What to produce:
Quote the listing below word for word, stopping after the line that contains "probably is a".

Records for this task:
────────────────────

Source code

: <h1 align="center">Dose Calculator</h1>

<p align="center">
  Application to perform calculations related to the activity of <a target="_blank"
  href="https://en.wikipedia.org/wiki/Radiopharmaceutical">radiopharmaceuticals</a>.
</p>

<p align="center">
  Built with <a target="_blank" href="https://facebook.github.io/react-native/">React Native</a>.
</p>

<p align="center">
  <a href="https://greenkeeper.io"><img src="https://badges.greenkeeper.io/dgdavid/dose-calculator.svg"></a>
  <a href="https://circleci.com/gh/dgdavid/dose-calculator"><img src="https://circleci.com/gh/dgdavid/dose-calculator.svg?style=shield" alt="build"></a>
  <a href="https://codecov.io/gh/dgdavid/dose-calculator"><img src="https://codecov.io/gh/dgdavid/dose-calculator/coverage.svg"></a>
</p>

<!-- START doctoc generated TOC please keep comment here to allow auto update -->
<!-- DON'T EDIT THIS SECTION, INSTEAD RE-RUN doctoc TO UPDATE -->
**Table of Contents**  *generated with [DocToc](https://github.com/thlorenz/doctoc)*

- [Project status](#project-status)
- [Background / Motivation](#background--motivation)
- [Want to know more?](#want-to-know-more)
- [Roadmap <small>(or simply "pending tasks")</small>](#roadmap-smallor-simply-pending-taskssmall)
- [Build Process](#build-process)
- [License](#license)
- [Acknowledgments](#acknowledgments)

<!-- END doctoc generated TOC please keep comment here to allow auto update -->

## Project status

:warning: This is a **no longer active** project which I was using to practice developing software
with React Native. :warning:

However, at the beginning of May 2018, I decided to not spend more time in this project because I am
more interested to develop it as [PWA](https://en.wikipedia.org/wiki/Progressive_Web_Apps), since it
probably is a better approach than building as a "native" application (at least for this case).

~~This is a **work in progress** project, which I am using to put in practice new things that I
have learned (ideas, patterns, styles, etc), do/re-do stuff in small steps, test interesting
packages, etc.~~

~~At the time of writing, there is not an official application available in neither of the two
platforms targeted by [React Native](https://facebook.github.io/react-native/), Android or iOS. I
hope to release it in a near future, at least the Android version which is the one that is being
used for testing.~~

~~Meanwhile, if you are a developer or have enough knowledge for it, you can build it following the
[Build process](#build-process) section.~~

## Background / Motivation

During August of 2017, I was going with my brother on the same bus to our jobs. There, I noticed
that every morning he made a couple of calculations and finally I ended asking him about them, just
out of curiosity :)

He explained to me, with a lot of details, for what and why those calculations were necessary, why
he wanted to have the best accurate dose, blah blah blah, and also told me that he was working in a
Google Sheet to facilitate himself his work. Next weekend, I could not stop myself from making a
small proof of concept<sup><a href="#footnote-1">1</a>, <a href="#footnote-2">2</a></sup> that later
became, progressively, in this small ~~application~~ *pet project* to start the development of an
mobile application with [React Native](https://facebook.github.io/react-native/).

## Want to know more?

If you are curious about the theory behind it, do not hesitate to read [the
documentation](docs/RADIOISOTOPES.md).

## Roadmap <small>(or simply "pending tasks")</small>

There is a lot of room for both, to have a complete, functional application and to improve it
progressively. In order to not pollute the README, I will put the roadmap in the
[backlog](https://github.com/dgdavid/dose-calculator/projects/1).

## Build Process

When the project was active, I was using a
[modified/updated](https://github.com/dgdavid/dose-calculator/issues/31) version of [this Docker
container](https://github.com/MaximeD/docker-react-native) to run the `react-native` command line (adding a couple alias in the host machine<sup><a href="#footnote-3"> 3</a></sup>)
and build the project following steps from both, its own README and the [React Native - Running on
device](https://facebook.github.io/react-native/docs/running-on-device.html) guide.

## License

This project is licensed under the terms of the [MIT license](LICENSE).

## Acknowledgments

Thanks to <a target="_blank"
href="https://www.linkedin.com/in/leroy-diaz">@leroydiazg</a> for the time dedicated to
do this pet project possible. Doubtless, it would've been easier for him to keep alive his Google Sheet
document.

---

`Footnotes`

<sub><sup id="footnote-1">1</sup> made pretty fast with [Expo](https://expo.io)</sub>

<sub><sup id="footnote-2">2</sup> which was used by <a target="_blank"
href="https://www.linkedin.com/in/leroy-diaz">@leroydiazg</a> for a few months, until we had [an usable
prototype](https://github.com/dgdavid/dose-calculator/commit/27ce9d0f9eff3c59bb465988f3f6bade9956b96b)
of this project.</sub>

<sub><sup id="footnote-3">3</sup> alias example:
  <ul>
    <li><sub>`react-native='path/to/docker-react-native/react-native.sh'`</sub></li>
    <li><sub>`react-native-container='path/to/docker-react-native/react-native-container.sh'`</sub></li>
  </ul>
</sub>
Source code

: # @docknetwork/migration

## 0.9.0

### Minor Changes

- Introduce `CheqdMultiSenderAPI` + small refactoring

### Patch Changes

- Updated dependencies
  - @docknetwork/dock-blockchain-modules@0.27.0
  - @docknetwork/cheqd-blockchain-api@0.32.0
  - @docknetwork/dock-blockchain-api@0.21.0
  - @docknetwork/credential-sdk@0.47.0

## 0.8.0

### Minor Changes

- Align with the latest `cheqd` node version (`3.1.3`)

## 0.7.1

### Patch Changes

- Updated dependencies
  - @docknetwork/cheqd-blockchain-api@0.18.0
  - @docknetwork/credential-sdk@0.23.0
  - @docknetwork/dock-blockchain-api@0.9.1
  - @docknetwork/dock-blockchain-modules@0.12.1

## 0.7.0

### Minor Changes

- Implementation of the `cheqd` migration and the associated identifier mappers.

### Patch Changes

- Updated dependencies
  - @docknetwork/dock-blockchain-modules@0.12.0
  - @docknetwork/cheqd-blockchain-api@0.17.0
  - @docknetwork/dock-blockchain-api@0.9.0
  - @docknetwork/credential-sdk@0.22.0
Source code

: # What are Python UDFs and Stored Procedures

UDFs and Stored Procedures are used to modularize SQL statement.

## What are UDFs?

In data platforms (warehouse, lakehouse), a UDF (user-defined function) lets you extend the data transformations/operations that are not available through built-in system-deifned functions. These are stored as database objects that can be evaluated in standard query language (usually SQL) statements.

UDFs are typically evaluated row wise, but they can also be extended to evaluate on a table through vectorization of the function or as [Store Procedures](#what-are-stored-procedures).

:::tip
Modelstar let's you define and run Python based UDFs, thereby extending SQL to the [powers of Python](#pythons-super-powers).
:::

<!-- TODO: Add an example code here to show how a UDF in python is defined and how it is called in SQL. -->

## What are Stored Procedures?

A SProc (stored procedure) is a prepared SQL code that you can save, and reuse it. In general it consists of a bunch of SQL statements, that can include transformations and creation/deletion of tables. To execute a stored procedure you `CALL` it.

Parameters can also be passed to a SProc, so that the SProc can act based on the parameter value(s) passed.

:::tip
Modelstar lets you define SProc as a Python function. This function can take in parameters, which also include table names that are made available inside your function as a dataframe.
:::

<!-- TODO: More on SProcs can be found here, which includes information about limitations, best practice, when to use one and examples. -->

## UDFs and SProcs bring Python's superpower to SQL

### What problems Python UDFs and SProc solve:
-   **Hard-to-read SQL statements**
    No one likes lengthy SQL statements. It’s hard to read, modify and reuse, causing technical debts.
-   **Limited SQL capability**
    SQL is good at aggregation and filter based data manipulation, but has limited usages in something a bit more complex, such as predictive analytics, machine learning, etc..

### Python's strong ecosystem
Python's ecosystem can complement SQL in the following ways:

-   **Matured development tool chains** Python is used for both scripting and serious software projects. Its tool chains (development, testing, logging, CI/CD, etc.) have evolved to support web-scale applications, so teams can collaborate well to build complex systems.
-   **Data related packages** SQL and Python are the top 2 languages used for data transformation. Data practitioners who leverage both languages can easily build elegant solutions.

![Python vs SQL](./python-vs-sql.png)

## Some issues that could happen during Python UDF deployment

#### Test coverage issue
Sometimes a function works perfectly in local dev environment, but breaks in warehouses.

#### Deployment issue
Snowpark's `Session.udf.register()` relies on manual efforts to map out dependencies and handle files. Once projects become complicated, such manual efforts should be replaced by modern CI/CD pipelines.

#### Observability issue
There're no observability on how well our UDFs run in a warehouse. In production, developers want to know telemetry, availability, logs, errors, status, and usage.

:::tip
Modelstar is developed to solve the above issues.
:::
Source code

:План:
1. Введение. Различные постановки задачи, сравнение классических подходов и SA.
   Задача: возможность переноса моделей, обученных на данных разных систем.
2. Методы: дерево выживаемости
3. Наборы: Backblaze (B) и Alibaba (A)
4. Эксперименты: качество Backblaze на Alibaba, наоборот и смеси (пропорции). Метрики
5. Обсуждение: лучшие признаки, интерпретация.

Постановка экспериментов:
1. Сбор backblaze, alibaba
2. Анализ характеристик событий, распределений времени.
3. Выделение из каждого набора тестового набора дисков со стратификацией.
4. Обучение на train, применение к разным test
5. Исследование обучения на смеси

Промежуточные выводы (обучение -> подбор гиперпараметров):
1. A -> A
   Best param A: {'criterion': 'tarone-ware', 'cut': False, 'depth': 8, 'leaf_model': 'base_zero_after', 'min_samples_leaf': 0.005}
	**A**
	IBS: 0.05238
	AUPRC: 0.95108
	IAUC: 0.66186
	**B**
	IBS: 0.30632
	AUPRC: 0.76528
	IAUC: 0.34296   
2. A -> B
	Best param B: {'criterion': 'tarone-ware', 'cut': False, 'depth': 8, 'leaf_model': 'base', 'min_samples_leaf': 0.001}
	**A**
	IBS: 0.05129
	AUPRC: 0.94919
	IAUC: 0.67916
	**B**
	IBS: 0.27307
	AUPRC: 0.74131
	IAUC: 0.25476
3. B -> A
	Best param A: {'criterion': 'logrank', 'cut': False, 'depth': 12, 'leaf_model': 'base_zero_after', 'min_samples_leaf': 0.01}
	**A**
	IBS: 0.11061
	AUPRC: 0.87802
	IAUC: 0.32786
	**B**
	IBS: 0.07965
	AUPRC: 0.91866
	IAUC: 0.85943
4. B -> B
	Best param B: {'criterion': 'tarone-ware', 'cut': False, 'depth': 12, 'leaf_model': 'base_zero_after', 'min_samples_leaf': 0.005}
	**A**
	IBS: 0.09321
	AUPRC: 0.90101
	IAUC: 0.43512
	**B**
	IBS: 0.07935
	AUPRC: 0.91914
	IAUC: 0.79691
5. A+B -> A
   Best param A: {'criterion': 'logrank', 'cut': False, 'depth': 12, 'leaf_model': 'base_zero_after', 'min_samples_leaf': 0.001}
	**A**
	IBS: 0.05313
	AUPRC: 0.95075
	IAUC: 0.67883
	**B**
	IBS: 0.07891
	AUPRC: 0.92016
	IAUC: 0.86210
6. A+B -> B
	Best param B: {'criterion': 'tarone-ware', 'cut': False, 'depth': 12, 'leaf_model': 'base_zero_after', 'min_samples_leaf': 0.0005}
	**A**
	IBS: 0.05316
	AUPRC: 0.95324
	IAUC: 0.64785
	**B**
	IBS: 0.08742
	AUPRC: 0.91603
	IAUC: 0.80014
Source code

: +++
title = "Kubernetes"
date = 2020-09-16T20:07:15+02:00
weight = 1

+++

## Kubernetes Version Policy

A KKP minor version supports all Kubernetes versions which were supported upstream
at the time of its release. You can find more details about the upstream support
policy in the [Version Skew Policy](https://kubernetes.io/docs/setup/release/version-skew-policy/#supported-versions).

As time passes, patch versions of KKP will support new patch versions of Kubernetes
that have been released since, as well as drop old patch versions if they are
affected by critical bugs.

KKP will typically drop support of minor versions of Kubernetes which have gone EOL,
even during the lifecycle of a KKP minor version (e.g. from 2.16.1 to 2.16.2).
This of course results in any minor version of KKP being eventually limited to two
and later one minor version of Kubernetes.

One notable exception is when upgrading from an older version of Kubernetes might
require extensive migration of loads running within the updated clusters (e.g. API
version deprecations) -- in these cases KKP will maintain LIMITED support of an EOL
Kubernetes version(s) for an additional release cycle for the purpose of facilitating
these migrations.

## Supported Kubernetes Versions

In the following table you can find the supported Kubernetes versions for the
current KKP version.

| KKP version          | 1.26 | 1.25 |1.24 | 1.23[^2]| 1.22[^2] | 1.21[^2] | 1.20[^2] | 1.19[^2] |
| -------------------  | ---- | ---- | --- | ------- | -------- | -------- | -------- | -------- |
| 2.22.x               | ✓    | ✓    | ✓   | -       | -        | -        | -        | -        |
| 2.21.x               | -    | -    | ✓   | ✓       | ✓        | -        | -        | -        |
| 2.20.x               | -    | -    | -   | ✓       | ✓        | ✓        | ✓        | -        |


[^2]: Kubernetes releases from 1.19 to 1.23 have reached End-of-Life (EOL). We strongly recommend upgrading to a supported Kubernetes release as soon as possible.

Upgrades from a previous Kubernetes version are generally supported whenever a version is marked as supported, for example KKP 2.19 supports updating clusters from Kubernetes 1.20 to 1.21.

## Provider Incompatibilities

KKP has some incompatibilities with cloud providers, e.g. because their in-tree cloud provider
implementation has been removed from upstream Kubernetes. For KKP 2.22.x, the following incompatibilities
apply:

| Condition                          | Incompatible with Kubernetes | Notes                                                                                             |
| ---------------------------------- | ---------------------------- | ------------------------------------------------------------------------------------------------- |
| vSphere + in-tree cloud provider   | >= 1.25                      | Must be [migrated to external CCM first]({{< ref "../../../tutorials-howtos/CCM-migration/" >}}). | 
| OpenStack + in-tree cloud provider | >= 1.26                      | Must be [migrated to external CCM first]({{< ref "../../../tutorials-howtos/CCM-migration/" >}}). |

────────────────────

Solution for this problem:
Source code

: <h1 align="center">Dose Calculator</h1>

<p align="center">
  Application to perform calculations related to the activity of <a target="_blank"
  href="https://en.wikipedia.org/wiki/Radiopharmaceutical">radiopharmaceuticals</a>.
</p>

<p align="center">
  Built with <a target="_blank" href="https://facebook.github.io/react-native/">React Native</a>.
</p>

<p align="center">
  <a href="https://greenkeeper.io"><img src="https://badges.greenkeeper.io/dgdavid/dose-calculator.svg"></a>
  <a href="https://circleci.com/gh/dgdavid/dose-calculator"><img src="https://circleci.com/gh/dgdavid/dose-calculator.svg?style=shield" alt="build"></a>
  <a href="https://codecov.io/gh/dgdavid/dose-calculator"><img src="https://codecov.io/gh/dgdavid/dose-calculator/coverage.svg"></a>
</p>

<!-- START doctoc generated TOC please keep comment here to allow auto update -->
<!-- DON'T EDIT THIS SECTION, INSTEAD RE-RUN doctoc TO UPDATE -->
**Table of Contents**  *generated with [DocToc](https://github.com/thlorenz/doctoc)*

- [Project status](#project-status)
- [Background / Motivation](#background--motivation)
- [Want to know more?](#want-to-know-more)
- [Roadmap <small>(or simply "pending tasks")</small>](#roadmap-smallor-simply-pending-taskssmall)
- [Build Process](#build-process)
- [License](#license)
- [Acknowledgments](#acknowledgments)

<!-- END doctoc generated TOC please keep comment here to allow auto update -->

## Project status

:warning: This is a **no longer active** project which I was using to practice developing software
with React Native. :warning:

However, at the beginning of May 2018, I decided to not spend more time in this project because I am
more interested to develop it as [PWA](https://en.wikipedia.org/wiki/Progressive_Web_Apps), since it
probably is a better approach than building as a "native" application (at least for this case).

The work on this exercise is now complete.